▸ What is expected
Locate all lines in the data below that hold "printed" and show them.

[Start of section]

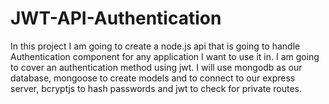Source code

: # JWT-API-Authentication
In this project I am going to create a node.js api that is going to handle Authentication component for any application I want to use it in.  I am going to cover an authentication method using jwt. I will use mongodb as our database, mongoose to create models and to connect to our express server, bcryptjs to hash passwords and jwt to check for private routes.
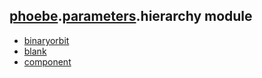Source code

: ## [phoebe](phoebe.md).[parameters](phoebe.parameters.md).hierarchy module

* [binaryorbit](phoebe.parameters.hierarchy.binaryorbit.md)
* [blank](phoebe.parameters.hierarchy.blank.md)
* [component](phoebe.parameters.hierarchy.component.md)
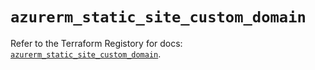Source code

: # `azurerm_static_site_custom_domain`

Refer to the Terraform Registory for docs: [`azurerm_static_site_custom_domain`](https://www.terraform.io/docs/providers/azurerm/r/static_site_custom_domain).
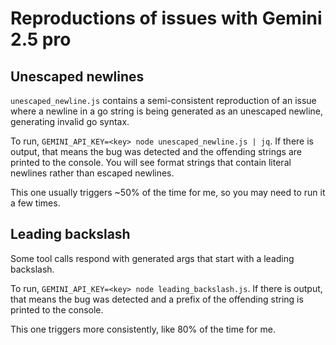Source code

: # Reproductions of issues with Gemini 2.5 pro

## Unescaped newlines

`unescaped_newline.js` contains a semi-consistent reproduction of an issue where a newline in a go string is being generated as an unescaped newline, generating invalid go syntax.

To run, `GEMINI_API_KEY=<key> node unescaped_newline.js | jq`. If there is output, that means the bug was detected and the offending strings are printed to the console. You will see format strings that contain literal newlines rather than escaped newlines.

This one usually triggers ~50% of the time for me, so you may need to run it a few times.

## Leading backslash

Some tool calls respond with generated args that start with a leading backslash.

To run, `GEMINI_API_KEY=<key> node leading_backslash.js`. If there is output, that means the bug was detected and a prefix of the offending string is printed to the console.

This one triggers more consistently, like 80% of the time for me.
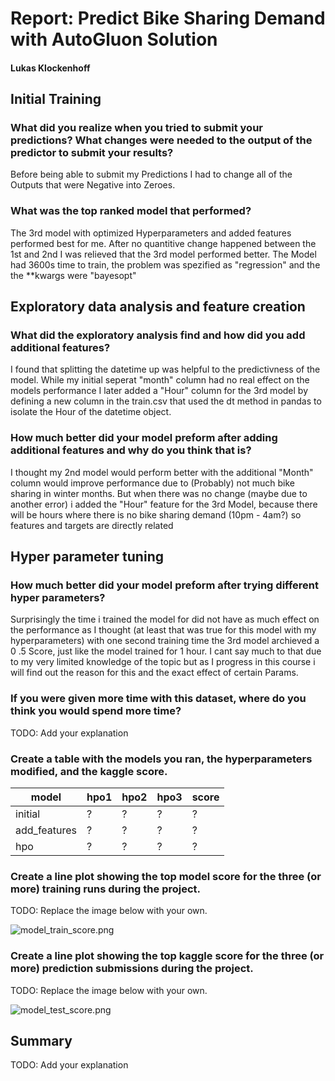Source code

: # Report: Predict Bike Sharing Demand with AutoGluon Solution
#### Lukas Klockenhoff

## Initial Training
### What did you realize when you tried to submit your predictions? What changes were needed to the output of the predictor to submit your results?
Before being able to submit my Predictions I had to
change all of the Outputs that were Negative into Zeroes.
### What was the top ranked model that performed?
The 3rd model with optimized Hyperparameters and added features performed best for me. After no quantitive change happened between the 1st and 2nd I was relieved that the 3rd model performed better. 
The Model had 3600s time to train, the problem was spezified as "regression" and the the **kwargs were "bayesopt" 

## Exploratory data analysis and feature creation
### What did the exploratory analysis find and how did you add additional features?
I found that splitting the datetime up was helpful to the predictivness of the model. While my initial seperat "month" column had no real effect on the models performance I later added a "Hour" column for the 3rd model by defining a new column in the train.csv that used the dt method in pandas to isolate the Hour of the datetime object. 

### How much better did your model preform after adding additional features and why do you think that is?
I thought my 2nd model would perform better with the additional "Month" column would improve performance due to (Probably) not much bike sharing in winter months. But when there was no change (maybe due to another error) i added the "Hour" feature for the 3rd Model, because there will be hours where there is no bike sharing demand (10pm - 4am?) so features and targets are directly related 

## Hyper parameter tuning
### How much better did your model preform after trying different hyper parameters?
Surprisingly the time i trained the model for did not have as much effect on the performance as I thought (at least that was true for this model with my hyperparameters) with one second training time the 3rd model archieved a 0
.5 Score, just like the model trained for 1 hour. I cant say much to that due to my very limited knowledge of the topic but as I progress in this course i will find out the reason for this and the exact effect of certain Params.
### If you were given more time with this dataset, where do you think you would spend more time?
TODO: Add your explanation

### Create a table with the models you ran, the hyperparameters modified, and the kaggle score.
|model|hpo1|hpo2|hpo3|score|
|--|--|--|--|--|
|initial|?|?|?|?|
|add_features|?|?|?|?|
|hpo|?|?|?|?|

### Create a line plot showing the top model score for the three (or more) training runs during the project.

TODO: Replace the image below with your own.

![model_train_score.png](img/model_train_score.png)

### Create a line plot showing the top kaggle score for the three (or more) prediction submissions during the project.

TODO: Replace the image below with your own.

![model_test_score.png](img/model_test_score.png)

## Summary
TODO: Add your explanation
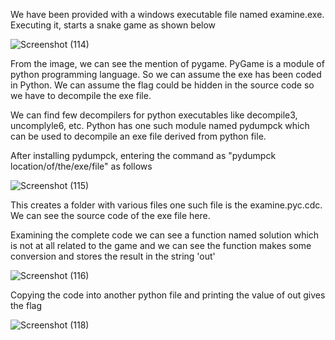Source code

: We have been provided with a windows executable file named examine.exe. Executing it, starts a snake game as shown below

![Screenshot (114)](https://user-images.githubusercontent.com/111695465/210232516-d40d44d9-e47a-48b7-96ec-357fd0930212.png)

From the image, we can see the mention of pygame. PyGame is a module of python programming language. So we can assume the exe has been coded in Python. We can assume the flag could be hidden in the source code so we have to decompile the exe file.

We can find few decompilers for python executables like decompile3, uncomplyle6, etc. Python has one such module named pydumpck which can be used to decompile an exe file derived from python file.

After installing pydumpck, entering the command as "pydumpck location/of/the/exe/file" as follows

![Screenshot (115)](https://user-images.githubusercontent.com/111695465/210232531-e657c11c-a887-4f3d-abef-8258e02d996a.png)

This creates a folder with various files one such file is the examine.pyc.cdc. We can see the source code of the exe file here.

Examining the complete code we can see a function named solution which is not at all related to the game and we can see the function makes some conversion and stores the result in the string 'out'

![Screenshot (116)](https://user-images.githubusercontent.com/111695465/210232545-a049cdb6-632a-4f92-a5e4-693e841ed320.png)

Copying the code into another python file and printing the value of out gives the flag

![Screenshot (118)](https://user-images.githubusercontent.com/111695465/210232566-33d87adc-20c8-489d-98c7-f2b8e602a162.png)

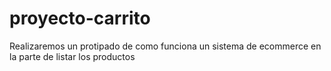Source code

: # proyecto-carrito
Realizaremos un protipado de como funciona un sistema de ecommerce en la parte de listar los productos
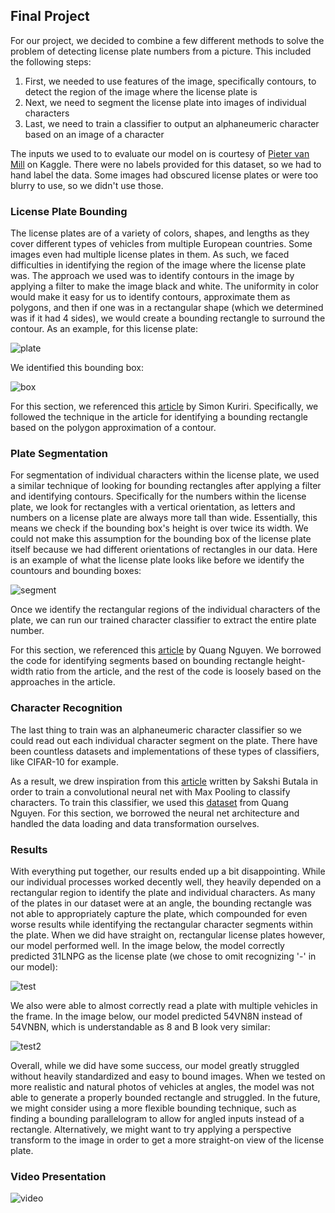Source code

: ## Final Project

For our project, we decided to combine a few different methods to solve the problem of detecting license plate numbers from a picture. This included the following steps:
  1. First, we needed to use features of the image, specifically contours, to detect the region of the image where the license plate is
  2. Next, we need to segment the license plate into images of individual characters
  3. Last, we need to train a classifier to output an alphaneumeric character based on an image of a character

The inputs we used to to evaluate our model on is courtesy of [Pieter van Mill](https://www.kaggle.com/pcmill/license-plates-on-vehicles?select=04QSYty5zbXJKfpo.jpeg) on Kaggle. There were no labels provided for this dataset, so we had to hand label the data. Some images had obscured license plates or were too blurry to use, so we didn't use those.

### License Plate Bounding

The license plates are of a variety of colors, shapes, and lengths as they cover different types of vehicles from multiple European countries. Some images even had multiple license plates in them. As such, we faced difficulties in identifying the region of the image where the license plate was. The approach we used was to identify contours in the image by applying a filter to make the image black and white. The uniformity in color would make it easy for us to identify contours, approximate them as polygons, and then if one was in a rectangular shape (which we determined was if it had 4 sides), we would create a bounding rectangle to surround the contour. As an example, for this license plate:

![plate](https://user-images.githubusercontent.com/32994901/158915096-b01b7d45-7886-4976-90b4-ad5f9467b63f.jpg)

We identified this bounding box:

![box](https://user-images.githubusercontent.com/32994901/158915120-5e5df26f-d348-4d38-aa88-ab26206fcf5f.png)

For this section, we referenced this [article](https://www.section.io/engineering-education/license-plate-detection-and-recognition-using-opencv-and-pytesseract/) by Simon Kuriri. Specifically, we followed the technique in the article for identifying a bounding rectangle based on the polygon approximation of a contour.

### Plate Segmentation

For segmentation of individual characters within the license plate, we used a similar technique of looking for bounding rectangles after applying a filter and identifying contours. Specifically for the numbers within the license plate, we look for rectangles with a vertical orientation, as letters and numbers on a license plate are always more tall than wide. Essentially, this means we check if the bounding box's height is over twice its width. We could not make this assumption for the bounding box of the license plate itself because we had different orientations of rectangles in our data. Here is an example of what the license plate looks like before we identify the countours and bounding boxes:

![segment](https://user-images.githubusercontent.com/32994901/158922082-c4f736d5-0d12-40d5-b798-c2e4ae613e07.jpg)

Once we identify the rectangular regions of the individual characters of the plate, we can run our trained character classifier to extract the entire plate number.

For this section, we referenced this [article](https://medium.com/@quangnhatnguyenle/detect-and-recognize-vehicles-license-plate-with-machine-learning-and-python-part-2-plate-de644de9849f) by Quang Nguyen. We borrowed the code for identifying segments based on bounding rectangle height-width ratio from the article, and the rest of the code is loosely based on the approaches in the article.



### Character Recognition

The last thing to train was an alphaneumeric character classifier so we could read out each individual character segment on the plate. There have been countless datasets and implementations of these types of classifiers, like CIFAR-10 for example. 

As a result, we drew inspiration from this [article](https://towardsdatascience.com/building-and-deploying-an-alphabet-recognition-system-7ab59654c676) written by Sakshi Butala in order to train a convolutional neural net with Max Pooling to classify characters. To train this classifier, we used this [dataset](https://github.com/quangnhat185/Plate_detect_and_recognize) from Quang Nguyen. For this section, we borrowed the neural net architecture and handled the data loading and data transformation ourselves.

### Results

With everything put together, our results ended up a bit disappointing. While our individual processes worked decently well, they heavily depended on a rectangular region to identify the plate and individual characters. As many of the plates in our dataset were at an angle, the bounding rectangle was not able to appropriately capture the plate, which compounded for even worse results while identifying the rectangular character segments within the plate. When we did have straight on, rectangular license plates however, our model performed well. In the image below, the model correctly predicted 31LNPG as the license plate (we chose to omit recognizing '-' in our model):

![test](https://user-images.githubusercontent.com/32994901/158928075-a8eda14a-d303-4543-9b49-26073480b157.jpeg)

We also were able to almost correctly read a plate with multiple vehicles in the frame. In the image below, our model predicted 54VN8N instead of 54VNBN, which is understandable as 8 and B look very similar:

![test2](https://user-images.githubusercontent.com/32994901/158928382-4b52e8fb-e46c-4106-b11e-ece78cf3e948.jpeg)

Overall, while we did have some success, our model greatly struggled without heavily standardized and easy to bound images. When we tested on more realistic and natural photos of vehicles at angles, the model was not able to generate a properly bounded rectangle and struggled. In the future, we might consider using a more flexible bounding technique, such as finding a bounding parallelogram to allow for angled inputs instead of a rectangle. Alternatively, we might want to try applying a perspective transform to the image in order to get a more straight-on view of the license plate.

### Video Presentation

![video](https://youtu.be/ELPXl4PvVNI)
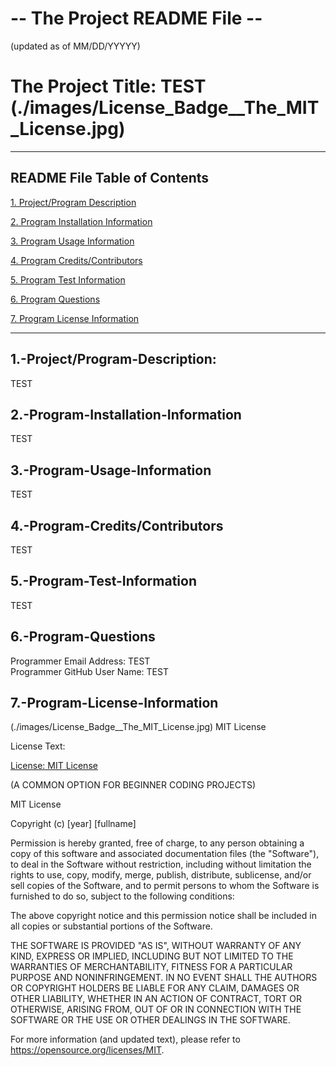 # -- The Project README File --
(updated as of MM/DD/YYYYY)


# The Project Title: TEST        (./images/License_Badge__The_MIT_License.jpg)

--------------------------------

## README File Table of Contents

[1. Project/Program Description](##1.-Project/Program-Description)

[2. Program Installation Information](##2.-Program-Installation-Information)

[3. Program Usage Information](##3.-Program-Usage-Information)

[4. Program Credits/Contributors](##4.-Program-Credits/Contributors)

[5. Program Test Information](##5.-Program-Test-Information)

[6. Program Questions](##6.-Program-Questions)

[7. Program License Information](##7.-Program-License-Information)

--------------------------------

## 1.-Project/Program-Description:
TEST

## 2.-Program-Installation-Information
TEST

## 3.-Program-Usage-Information
TEST

## 4.-Program-Credits/Contributors
TEST

## 5.-Program-Test-Information
TEST

## 6.-Program-Questions
Programmer Email Address: TEST    
Programmer GitHub User Name: TEST

## 7.-Program-License-Information
(./images/License_Badge__The_MIT_License.jpg)    MIT License

License Text:

[License: MIT License](https://opensource.org/licenses/MIT)

(A COMMON OPTION FOR BEGINNER CODING PROJECTS)

MIT License

Copyright (c) [year] [fullname]

Permission is hereby granted, free of charge, to any person obtaining a copy
of this software and associated documentation files (the "Software"), to deal
in the Software without restriction, including without limitation the rights
to use, copy, modify, merge, publish, distribute, sublicense, and/or sell
copies of the Software, and to permit persons to whom the Software is
furnished to do so, subject to the following conditions:

The above copyright notice and this permission notice shall be included in all
copies or substantial portions of the Software.

THE SOFTWARE IS PROVIDED "AS IS", WITHOUT WARRANTY OF ANY KIND, EXPRESS OR
IMPLIED, INCLUDING BUT NOT LIMITED TO THE WARRANTIES OF MERCHANTABILITY,
FITNESS FOR A PARTICULAR PURPOSE AND NONINFRINGEMENT. IN NO EVENT SHALL THE
AUTHORS OR COPYRIGHT HOLDERS BE LIABLE FOR ANY CLAIM, DAMAGES OR OTHER
LIABILITY, WHETHER IN AN ACTION OF CONTRACT, TORT OR OTHERWISE, ARISING FROM,
OUT OF OR IN CONNECTION WITH THE SOFTWARE OR THE USE OR OTHER DEALINGS IN THE
SOFTWARE.

For more information (and updated text), please refer to https://opensource.org/licenses/MIT.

[End of section]

▸ Task solution
To run, `GEMINI_API_KEY=<key> node unescaped_newline.js | jq`. If there is output, that means the bug was detected and the offending strings are printed to the console. You will see format strings that contain literal newlines rather than escaped newlines.
To run, `GEMINI_API_KEY=<key> node leading_backslash.js`. If there is output, that means the bug was detected and a prefix of the offending string is printed to the console.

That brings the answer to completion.